** Exercise aim **
Lines of the listing below that contain the string "inside" are to be returned.

++++++++++

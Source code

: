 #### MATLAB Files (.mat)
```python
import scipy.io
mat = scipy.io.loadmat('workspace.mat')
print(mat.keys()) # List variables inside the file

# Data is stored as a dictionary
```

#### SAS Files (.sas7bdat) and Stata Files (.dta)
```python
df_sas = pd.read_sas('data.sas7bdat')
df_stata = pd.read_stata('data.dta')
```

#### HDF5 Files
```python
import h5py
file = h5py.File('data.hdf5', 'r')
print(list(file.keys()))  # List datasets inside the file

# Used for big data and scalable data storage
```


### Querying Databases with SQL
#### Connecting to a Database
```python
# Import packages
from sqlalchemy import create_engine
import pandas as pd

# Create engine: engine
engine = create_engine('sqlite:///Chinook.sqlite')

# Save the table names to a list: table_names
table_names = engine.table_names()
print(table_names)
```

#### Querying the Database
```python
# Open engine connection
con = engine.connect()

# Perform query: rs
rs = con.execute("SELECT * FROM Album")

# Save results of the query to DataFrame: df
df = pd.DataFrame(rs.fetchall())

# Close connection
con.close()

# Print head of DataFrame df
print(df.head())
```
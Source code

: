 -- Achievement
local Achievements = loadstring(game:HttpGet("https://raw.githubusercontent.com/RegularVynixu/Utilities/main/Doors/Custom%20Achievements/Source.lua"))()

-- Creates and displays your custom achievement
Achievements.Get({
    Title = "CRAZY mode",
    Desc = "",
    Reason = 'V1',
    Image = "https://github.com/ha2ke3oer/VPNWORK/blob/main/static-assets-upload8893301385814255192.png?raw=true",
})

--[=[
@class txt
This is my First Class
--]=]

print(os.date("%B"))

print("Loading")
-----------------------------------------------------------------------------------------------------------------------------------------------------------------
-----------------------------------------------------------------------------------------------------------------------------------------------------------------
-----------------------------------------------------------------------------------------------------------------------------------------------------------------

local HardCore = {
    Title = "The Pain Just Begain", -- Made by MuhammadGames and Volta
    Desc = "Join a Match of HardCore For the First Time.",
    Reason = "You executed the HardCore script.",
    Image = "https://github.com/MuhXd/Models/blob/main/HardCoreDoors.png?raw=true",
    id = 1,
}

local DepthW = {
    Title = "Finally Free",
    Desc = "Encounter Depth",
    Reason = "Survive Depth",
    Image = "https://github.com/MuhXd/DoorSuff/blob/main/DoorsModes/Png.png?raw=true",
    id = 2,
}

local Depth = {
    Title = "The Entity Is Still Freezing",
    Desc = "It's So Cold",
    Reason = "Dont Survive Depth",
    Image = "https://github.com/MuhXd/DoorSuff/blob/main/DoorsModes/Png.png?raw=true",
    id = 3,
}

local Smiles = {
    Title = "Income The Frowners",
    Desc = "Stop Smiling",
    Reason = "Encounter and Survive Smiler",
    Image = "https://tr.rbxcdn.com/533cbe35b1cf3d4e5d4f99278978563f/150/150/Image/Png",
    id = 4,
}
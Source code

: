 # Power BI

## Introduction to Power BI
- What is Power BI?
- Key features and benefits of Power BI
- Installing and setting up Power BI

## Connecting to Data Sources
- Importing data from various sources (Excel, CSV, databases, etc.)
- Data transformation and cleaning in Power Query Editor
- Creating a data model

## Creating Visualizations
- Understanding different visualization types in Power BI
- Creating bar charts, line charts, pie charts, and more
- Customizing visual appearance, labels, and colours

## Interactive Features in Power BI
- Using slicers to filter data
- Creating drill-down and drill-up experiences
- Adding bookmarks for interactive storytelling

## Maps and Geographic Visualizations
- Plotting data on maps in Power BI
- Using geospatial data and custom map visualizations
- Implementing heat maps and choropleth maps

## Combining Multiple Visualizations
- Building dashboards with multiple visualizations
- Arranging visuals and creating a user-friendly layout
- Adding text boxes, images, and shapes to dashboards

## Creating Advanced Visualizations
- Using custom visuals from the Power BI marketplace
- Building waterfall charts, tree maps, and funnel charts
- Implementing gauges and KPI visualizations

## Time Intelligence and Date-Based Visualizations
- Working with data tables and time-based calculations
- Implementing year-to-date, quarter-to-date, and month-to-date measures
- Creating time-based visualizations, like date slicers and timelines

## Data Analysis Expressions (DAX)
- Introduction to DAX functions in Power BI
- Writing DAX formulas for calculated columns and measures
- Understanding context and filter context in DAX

++++++++++

** Exercise response **
print(mat.keys()) # List variables inside the file
print(list(file.keys()))  # List datasets inside the file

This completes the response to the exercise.